Hilos de una vida

Amanecía. Se apartaba el estremecimiento.

Observó tras los visillos el milagro del día. La urbanidad substituía al instinto.

Se vistió, recogió el sombrero y bajó las gradas. Saludó al conserje arreglándose el tocado y marchó a la oficina. Pocas cuadras le ofrecían el placer de caminar, haciendo venias, calándose la copa y reiterando la postura. Cada vez que se descubría, le invadía una sensación matinal y estimulante. En el momento que llegó, desnudó su cabeza para todos. Desde su escritorio perseveró obsesivamente en la cortesía. La costumbre le facultó situar su toca, al fin.

El día transcurrió.

Al salir, hizo guiños y contorsiones de despedida. Las genuflexiones eran incontinentes, casi una fijación. La inclinación tenía valor absoluto. Brazos y cuerpo encorvado conformaban un obsequio para los transeúntes de aquel trayecto oficina-casa, en el cual él transmitía cierta alucinante encadenación.

Blandió su vestimenta ante el conserje y una vecina que se cruzó en la escalera. Honró la puerta que abrió y se cerró a sus espaldas. Y elevó el capuchón. Quiso depositarlo en el sitio de siempre. Pero, el sombrero se rebeló y regresó a su cabeza. Una y otra vez intentó soltarlo. No se desprendía de sus manos, estaba adherido. Un sentimiento extraño se iba incorporando a su ser. Los matices de fidelidad a los buenos deseos adornaban esa pantomima.

No se desunía del sombrero.
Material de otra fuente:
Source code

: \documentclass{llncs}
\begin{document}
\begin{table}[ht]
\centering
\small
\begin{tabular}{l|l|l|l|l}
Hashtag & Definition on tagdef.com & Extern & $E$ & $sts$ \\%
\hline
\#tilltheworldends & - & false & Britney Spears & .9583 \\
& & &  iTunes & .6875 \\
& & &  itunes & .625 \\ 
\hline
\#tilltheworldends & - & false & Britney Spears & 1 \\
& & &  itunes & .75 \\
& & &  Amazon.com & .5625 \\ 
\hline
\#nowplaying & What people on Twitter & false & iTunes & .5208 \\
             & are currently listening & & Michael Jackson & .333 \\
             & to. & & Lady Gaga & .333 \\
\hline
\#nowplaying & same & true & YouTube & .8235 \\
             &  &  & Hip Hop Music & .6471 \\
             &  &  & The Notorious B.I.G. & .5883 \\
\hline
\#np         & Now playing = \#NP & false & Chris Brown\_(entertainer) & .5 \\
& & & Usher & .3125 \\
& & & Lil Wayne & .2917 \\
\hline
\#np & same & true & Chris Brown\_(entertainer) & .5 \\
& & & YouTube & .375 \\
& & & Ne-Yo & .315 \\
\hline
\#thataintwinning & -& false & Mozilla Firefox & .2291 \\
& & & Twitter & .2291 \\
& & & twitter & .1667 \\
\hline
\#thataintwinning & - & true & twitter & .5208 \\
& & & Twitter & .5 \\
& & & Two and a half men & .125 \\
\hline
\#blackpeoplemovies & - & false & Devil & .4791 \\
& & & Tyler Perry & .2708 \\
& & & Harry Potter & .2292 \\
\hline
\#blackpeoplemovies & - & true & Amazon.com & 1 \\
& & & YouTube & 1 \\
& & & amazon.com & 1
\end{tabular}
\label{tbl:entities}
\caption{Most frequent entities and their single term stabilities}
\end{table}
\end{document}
Intermitentemente, se destapaba con ritmo y compás, de un soplo arqueaba el espinazo, doblaba la cintura y la rodilla. En la soledad, ensayaba porfiadamente su pleitesía. El aspaviento sumaba muecas, parpadeos y manoteos realizados con esmerada mímica de entrega.

De pronto, malició que hurtaban su voluntad y se dispuso a la irreverencia. Pero, las manos no le obedecieron. Escapaban de él y continuaban representando la salutación de toda hora. Repasaba las ceremonias con las que rendía honores.
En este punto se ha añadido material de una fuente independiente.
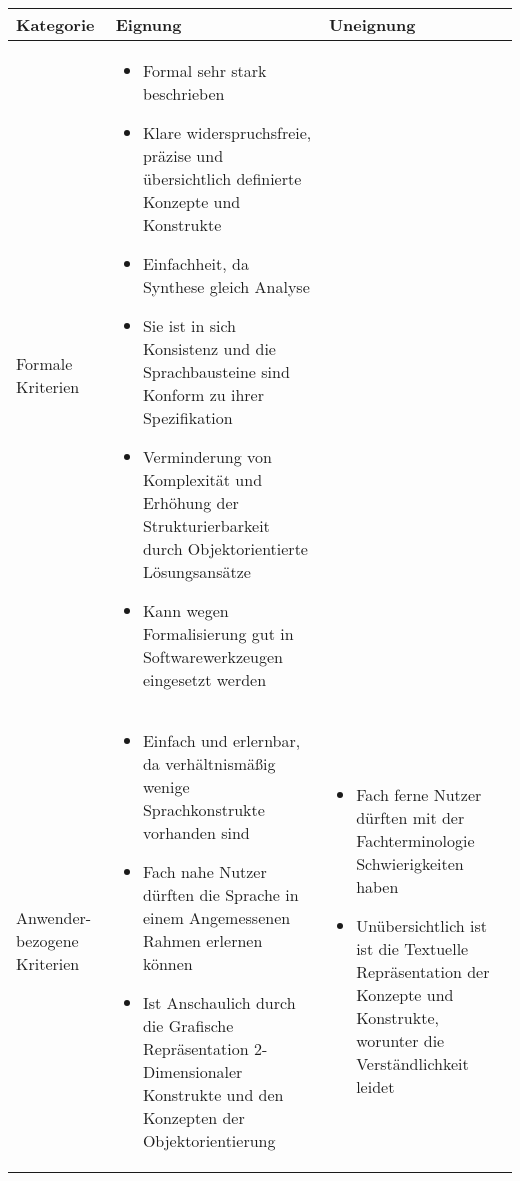 \begin{tabularx}{\textwidth}{|p{2cm}|X|X|}
	\hline
	Kategorie & Eignung & Uneignung  \\
	\hline
	Formale Kriterien	&
	\begin{itemize}
		\item Formal sehr stark beschrieben
		\item Klare widerspruchsfreie, präzise und übersichtlich definierte Konzepte und Konstrukte
		\item Einfachheit, da Synthese gleich Analyse
		\item Sie ist in sich Konsistenz und die Sprachbausteine sind Konform zu ihrer Spezifikation
		\item Verminderung von Komplexität und Erhöhung der Strukturierbarkeit durch Objektorientierte Lösungsansätze
		\item Kann wegen Formalisierung gut in Softwarewerkzeugen eingesetzt werden
	\end{itemize} & \\
	\hline
	Anwender-bezogene Kriterien &
	\begin{itemize}
		\item Einfach und erlernbar, da verhältnismäßig wenige Sprachkonstrukte vorhanden sind
		\item Fach nahe Nutzer dürften die Sprache in einem Angemessenen Rahmen erlernen können
		\item Ist Anschaulich durch die Grafische Repräsentation 2-Dimensionaler Konstrukte und den Konzepten der Objektorientierung
		\end{itemize}  & 
	\begin{itemize}
		\item Fach ferne Nutzer dürften mit der Fachterminologie Schwierigkeiten haben
		\item Unübersichtlich ist ist die Textuelle Repräsentation der Konzepte und Konstrukte, worunter die Verständlichkeit leidet
	\end{itemize} \\
	\hline
\end{tabularx}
El lenguaje de esa devoción escapaba de su dominio. Ahora, esa hechura lo recluía, le era ajena. Una cárcel. Estaba atrapado en ella: cubriéndose, descubriéndose.

Sujetó una de sus manos con la otra e hizo el mayor empeño. Las trajo hacia su boca y las mordió. Lanzó un quejido de dolor. Y las abandonó.

Ellas siguieron dando sombrerazos, mofándose de él mismo.

Inesperadamente, el sombrero se deslizó de sus manos. Estas seguían exhibiendo libertad. Comenzaron a recrear remedos y parodias. Juntaron los pulgares sobre las sienes, enfilaron el meñique y el pulgar sobre la nariz. Le ofendían con variados ademanes. Se burlaban de él, imitando vestigios terribles de la infancia.

Mientras los cumplidos persistían en las manos, buscó en el aire siguiendo las señas. Verificó que sus brazos pendían de hilos. Estaban sobre él. Las manos eran accionadas por ese encadenamiento. Hizo un esfuerzo para recuperar autoridad sobre sus brazos. Giró los dedos tratando de asir los hilos. Le embargó la idea de recuperar la voluntad.

Dirigió la mirada a los indescifrables filamentos, a veces invisibles.

Y se colgó de ellos con fuerza.

Durante un instante sintió la ruptura (soñó su libertad). Cuando estaba dispuesto a estallar en voces de satisfacción, se descolgó, desplomándose.

En el tablado quedó un montón de sí mismo, como los cuerpos sin alma.

Afuera, el ocaso y la aurora coincidían en la oscuridad creciente que lo envolvía, otra vez.